PROVIDED ENTRIES =

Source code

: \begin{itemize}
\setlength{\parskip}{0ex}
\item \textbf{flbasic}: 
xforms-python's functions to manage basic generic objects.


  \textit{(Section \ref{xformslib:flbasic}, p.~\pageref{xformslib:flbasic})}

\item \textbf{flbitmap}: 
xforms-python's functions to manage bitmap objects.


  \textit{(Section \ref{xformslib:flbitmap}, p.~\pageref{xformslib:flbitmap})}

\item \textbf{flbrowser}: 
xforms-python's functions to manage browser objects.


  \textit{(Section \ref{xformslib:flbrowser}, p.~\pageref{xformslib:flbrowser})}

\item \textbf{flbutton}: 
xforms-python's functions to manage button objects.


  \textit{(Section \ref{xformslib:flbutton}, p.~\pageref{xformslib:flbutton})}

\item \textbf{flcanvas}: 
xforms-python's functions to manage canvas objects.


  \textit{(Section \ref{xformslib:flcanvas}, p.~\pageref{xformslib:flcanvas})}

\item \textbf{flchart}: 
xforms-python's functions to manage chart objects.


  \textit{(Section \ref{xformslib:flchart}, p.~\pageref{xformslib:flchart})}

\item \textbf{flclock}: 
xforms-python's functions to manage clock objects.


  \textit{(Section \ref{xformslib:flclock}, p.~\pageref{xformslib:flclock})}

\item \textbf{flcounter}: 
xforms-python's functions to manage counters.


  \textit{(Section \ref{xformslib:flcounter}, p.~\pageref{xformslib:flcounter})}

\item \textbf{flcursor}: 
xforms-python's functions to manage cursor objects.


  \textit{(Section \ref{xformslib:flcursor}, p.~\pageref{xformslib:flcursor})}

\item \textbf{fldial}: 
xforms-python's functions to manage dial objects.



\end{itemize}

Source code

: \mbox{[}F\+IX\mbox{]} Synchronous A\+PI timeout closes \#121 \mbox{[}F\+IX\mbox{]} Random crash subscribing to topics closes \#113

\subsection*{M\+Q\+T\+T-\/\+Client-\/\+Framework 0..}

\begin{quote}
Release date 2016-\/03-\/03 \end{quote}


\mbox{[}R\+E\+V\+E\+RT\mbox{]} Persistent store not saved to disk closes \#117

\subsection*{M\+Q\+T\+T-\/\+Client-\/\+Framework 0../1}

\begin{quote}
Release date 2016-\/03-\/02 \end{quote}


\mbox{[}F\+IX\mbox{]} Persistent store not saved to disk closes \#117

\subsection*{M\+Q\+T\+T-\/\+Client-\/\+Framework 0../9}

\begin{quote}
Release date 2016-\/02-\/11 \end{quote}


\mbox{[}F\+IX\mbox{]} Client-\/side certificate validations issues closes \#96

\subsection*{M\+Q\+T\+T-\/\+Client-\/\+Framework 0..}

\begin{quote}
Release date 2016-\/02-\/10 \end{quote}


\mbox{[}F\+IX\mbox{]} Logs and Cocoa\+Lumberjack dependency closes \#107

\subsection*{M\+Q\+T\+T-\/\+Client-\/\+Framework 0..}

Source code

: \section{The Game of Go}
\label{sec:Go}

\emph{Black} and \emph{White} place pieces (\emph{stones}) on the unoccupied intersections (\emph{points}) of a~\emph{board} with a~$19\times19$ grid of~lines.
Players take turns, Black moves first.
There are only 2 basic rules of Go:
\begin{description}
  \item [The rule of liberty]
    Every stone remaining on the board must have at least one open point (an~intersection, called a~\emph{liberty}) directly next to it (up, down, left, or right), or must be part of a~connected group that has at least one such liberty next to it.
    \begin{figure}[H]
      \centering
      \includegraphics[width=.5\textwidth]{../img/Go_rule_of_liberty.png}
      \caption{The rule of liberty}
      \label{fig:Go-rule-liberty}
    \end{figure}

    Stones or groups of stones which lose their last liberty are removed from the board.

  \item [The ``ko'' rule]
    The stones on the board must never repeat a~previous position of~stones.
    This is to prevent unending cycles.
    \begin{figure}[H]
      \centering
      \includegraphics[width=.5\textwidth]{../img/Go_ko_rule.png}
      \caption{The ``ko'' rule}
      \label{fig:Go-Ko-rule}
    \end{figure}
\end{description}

PROBLEM STATEMENT =
Print every record exactly as written.

WRITTEN SOLUTION =
Source code

: \begin{itemize}
\setlength{\parskip}{0ex}
\item \textbf{flbasic}: 
xforms-python's functions to manage basic generic objects.


  \textit{(Section \ref{xformslib:flbasic}, p.~\pageref{xformslib:flbasic})}

\item \textbf{flbitmap}: 
xforms-python's functions to manage bitmap objects.


  \textit{(Section \ref{xformslib:flbitmap}, p.~\pageref{xformslib:flbitmap})}

\item \textbf{flbrowser}: 
xforms-python's functions to manage browser objects.


  \textit{(Section \ref{xformslib:flbrowser}, p.~\pageref{xformslib:flbrowser})}

\item \textbf{flbutton}: 
xforms-python's functions to manage button objects.


  \textit{(Section \ref{xformslib:flbutton}, p.~\pageref{xformslib:flbutton})}

\item \textbf{flcanvas}: 
xforms-python's functions to manage canvas objects.


  \textit{(Section \ref{xformslib:flcanvas}, p.~\pageref{xformslib:flcanvas})}

\item \textbf{flchart}: 
xforms-python's functions to manage chart objects.


  \textit{(Section \ref{xformslib:flchart}, p.~\pageref{xformslib:flchart})}

\item \textbf{flclock}: 
xforms-python's functions to manage clock objects.


  \textit{(Section \ref{xformslib:flclock}, p.~\pageref{xformslib:flclock})}

\item \textbf{flcounter}: 
xforms-python's functions to manage counters.


  \textit{(Section \ref{xformslib:flcounter}, p.~\pageref{xformslib:flcounter})}

\item \textbf{flcursor}: 
xforms-python's functions to manage cursor objects.


  \textit{(Section \ref{xformslib:flcursor}, p.~\pageref{xformslib:flcursor})}

\item \textbf{fldial}: 
xforms-python's functions to manage dial objects.



\end{itemize}

Source code

: \mbox{[}F\+IX\mbox{]} Synchronous A\+PI timeout closes \#121 \mbox{[}F\+IX\mbox{]} Random crash subscribing to topics closes \#113

\subsection*{M\+Q\+T\+T-\/\+Client-\/\+Framework 0..}

\begin{quote}
Release date 2016-\/03-\/03 \end{quote}


\mbox{[}R\+E\+V\+E\+RT\mbox{]} Persistent store not saved to disk closes \#117

\subsection*{M\+Q\+T\+T-\/\+Client-\/\+Framework 0../1}

\begin{quote}
Release date 2016-\/03-\/02 \end{quote}


\mbox{[}F\+IX\mbox{]} Persistent store not saved to disk closes \#117

\subsection*{M\+Q\+T\+T-\/\+Client-\/\+Framework 0../9}

\begin{quote}
Release date 2016-\/02-\/11 \end{quote}


\mbox{[}F\+IX\mbox{]} Client-\/side certificate validations issues closes \#96

\subsection*{M\+Q\+T\+T-\/\+Client-\/\+Framework 0..}

\begin{quote}
Release date 2016-\/02-\/10 \end{quote}


\mbox{[}F\+IX\mbox{]} Logs and Cocoa\+Lumberjack dependency closes \#107

\subsection*{M\+Q\+T\+T-\/\+Client-\/\+Framework 0..}

Source code

: \section{The Game of Go}
\label{sec:Go}

\emph{Black} and \emph{White} place pieces (\emph{stones}) on the unoccupied intersections (\emph{points}) of a~\emph{board} with a~$19\times19$ grid of~lines.
Players take turns, Black moves first.
There are only 2 basic rules of Go:
\begin{description}
  \item [The rule of liberty]
    Every stone remaining on the board must have at least one open point (an~intersection, called a~\emph{liberty}) directly next to it (up, down, left, or right), or must be part of a~connected group that has at least one such liberty next to it.
    \begin{figure}[H]
      \centering
      \includegraphics[width=.5\textwidth]{../img/Go_rule_of_liberty.png}
      \caption{The rule of liberty}
      \label{fig:Go-rule-liberty}
    \end{figure}

    Stones or groups of stones which lose their last liberty are removed from the board.

  \item [The ``ko'' rule]
    The stones on the board must never repeat a~previous position of~stones.
    This is to prevent unending cycles.
    \begin{figure}[H]
      \centering
      \includegraphics[width=.5\textwidth]{../img/Go_ko_rule.png}
      \caption{The ``ko'' rule}
      \label{fig:Go-Ko-rule}
    \end{figure}
\end{description}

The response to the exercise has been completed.